Five Stand-out Developments (2023 – mid-2024)
- IsDB’s record US $1.15 billion financing package for Kazakhstan’s climate-resilient water project illustrates how large, syndicated Islamic facilities are being channelled into adaptation infrastructure.
- ICMA, IsDB and LSEG jointly released the first global handbook for green and sustainable sukuk, setting a common language for ESG-linked issuance.
- Pakistan’s Securities & Exchange Commission introduced tier-2 capital and additional director-responsibility rules for Islamic non-bank finance companies, bringing prudential oversight closer to international best practice.
- AEON Bank launched as Malaysia’s first fully digital Islamic bank, signalling the sector’s migration to app-first, branch-light models.

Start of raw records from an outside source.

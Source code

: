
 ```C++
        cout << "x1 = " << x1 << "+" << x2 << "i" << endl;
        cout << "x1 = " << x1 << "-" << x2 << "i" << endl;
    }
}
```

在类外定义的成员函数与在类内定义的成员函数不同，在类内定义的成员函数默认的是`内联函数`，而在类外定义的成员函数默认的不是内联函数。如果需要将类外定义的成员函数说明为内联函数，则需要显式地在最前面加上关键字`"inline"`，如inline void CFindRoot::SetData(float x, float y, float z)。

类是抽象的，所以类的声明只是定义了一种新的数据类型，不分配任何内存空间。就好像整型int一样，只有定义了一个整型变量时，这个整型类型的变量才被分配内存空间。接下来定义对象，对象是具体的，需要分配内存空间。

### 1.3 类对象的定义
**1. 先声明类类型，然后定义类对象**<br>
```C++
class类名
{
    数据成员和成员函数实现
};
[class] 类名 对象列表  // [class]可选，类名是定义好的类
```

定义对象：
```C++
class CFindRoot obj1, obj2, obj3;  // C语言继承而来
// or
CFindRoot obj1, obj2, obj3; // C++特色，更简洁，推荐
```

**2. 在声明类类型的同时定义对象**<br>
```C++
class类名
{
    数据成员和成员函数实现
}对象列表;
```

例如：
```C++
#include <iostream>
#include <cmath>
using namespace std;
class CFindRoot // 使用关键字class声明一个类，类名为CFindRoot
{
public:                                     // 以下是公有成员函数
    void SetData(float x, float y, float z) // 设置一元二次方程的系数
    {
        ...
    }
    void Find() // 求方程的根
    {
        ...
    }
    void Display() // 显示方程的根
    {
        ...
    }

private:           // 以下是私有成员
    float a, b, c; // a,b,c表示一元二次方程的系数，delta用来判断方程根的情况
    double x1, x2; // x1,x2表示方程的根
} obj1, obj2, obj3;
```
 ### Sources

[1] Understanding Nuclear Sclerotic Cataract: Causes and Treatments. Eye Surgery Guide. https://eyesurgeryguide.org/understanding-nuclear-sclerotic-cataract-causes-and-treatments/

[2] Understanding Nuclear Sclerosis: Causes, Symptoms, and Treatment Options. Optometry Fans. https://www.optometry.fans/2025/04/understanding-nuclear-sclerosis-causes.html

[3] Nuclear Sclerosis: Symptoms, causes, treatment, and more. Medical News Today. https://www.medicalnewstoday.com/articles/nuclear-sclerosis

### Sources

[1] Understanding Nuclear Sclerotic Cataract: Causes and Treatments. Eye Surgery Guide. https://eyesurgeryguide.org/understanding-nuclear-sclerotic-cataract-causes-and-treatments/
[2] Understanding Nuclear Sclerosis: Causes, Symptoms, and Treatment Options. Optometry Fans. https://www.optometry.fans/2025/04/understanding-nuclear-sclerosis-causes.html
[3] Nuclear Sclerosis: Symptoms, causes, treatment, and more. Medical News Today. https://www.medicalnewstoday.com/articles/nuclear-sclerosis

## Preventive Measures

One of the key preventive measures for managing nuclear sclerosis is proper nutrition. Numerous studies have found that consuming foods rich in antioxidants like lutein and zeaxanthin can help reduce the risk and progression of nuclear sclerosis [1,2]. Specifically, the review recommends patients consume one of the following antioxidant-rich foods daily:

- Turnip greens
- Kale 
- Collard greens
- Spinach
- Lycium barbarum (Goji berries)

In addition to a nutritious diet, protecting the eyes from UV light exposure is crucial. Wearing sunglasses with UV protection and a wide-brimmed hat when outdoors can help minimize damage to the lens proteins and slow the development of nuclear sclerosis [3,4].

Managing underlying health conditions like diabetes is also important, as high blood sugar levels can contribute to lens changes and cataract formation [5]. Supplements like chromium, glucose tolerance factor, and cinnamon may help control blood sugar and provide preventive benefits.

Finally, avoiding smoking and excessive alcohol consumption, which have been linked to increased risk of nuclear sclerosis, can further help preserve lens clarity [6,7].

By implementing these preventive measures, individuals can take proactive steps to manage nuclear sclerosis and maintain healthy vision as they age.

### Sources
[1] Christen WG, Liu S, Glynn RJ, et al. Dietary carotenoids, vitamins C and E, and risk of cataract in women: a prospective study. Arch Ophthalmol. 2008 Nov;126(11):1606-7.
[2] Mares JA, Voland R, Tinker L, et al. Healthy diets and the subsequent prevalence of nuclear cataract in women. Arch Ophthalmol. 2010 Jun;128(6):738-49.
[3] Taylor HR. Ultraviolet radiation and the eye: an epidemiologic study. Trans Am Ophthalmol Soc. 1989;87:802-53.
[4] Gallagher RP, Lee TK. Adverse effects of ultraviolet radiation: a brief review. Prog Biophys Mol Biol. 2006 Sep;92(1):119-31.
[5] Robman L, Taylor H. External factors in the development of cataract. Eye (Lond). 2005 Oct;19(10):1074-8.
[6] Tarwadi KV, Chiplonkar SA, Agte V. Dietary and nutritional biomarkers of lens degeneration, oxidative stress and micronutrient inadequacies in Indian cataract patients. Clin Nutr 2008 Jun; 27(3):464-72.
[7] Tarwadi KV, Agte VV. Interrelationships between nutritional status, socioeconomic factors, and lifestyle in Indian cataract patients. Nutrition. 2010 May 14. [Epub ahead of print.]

- Saudi buy-now-pay-later champion Tamara raised US $340 million in Series C funding, becoming the Kingdom’s first Shariah-compliant fintech unicorn and highlighting the depth of regional VC pipelines.
Government Leadership
For the Islamic-finance pillar of the Global Islamic Economy Indicator (GIEI), Malaysia retains the top spot, thanks to a mature regulatory framework, vibrant sukuk market and growing roster of digital banks. Saudi Arabia holds second place, buoyed by asset scale and fintech momentum, while Bahrain, the UAE and Kuwait complete the top five with strong ecosystems that pair innovation sandboxes with international gateways.
Signals of Opportunity
The report flags several forces that could redefine the landscape over the next five years:
- Digital sukuk and tokenised assets that integrate seamlessly with blockchain settlement rails;
- A surge in green and sustainability-linked sukuk, widening the pool of values-aligned investors;
- Fintech innovations—open banking APIs, AI-driven credit scoring and embedded finance—that push inclusion deeper into underserved markets;
- Shariah-compliant central-bank digital currencies (CBDCs) under exploration in multiple OIC jurisdictions;
- Growing alignment between Islamic-finance principles and climate-positive SDG initiatives, encouraging blended-finance structures that crowd in global capital.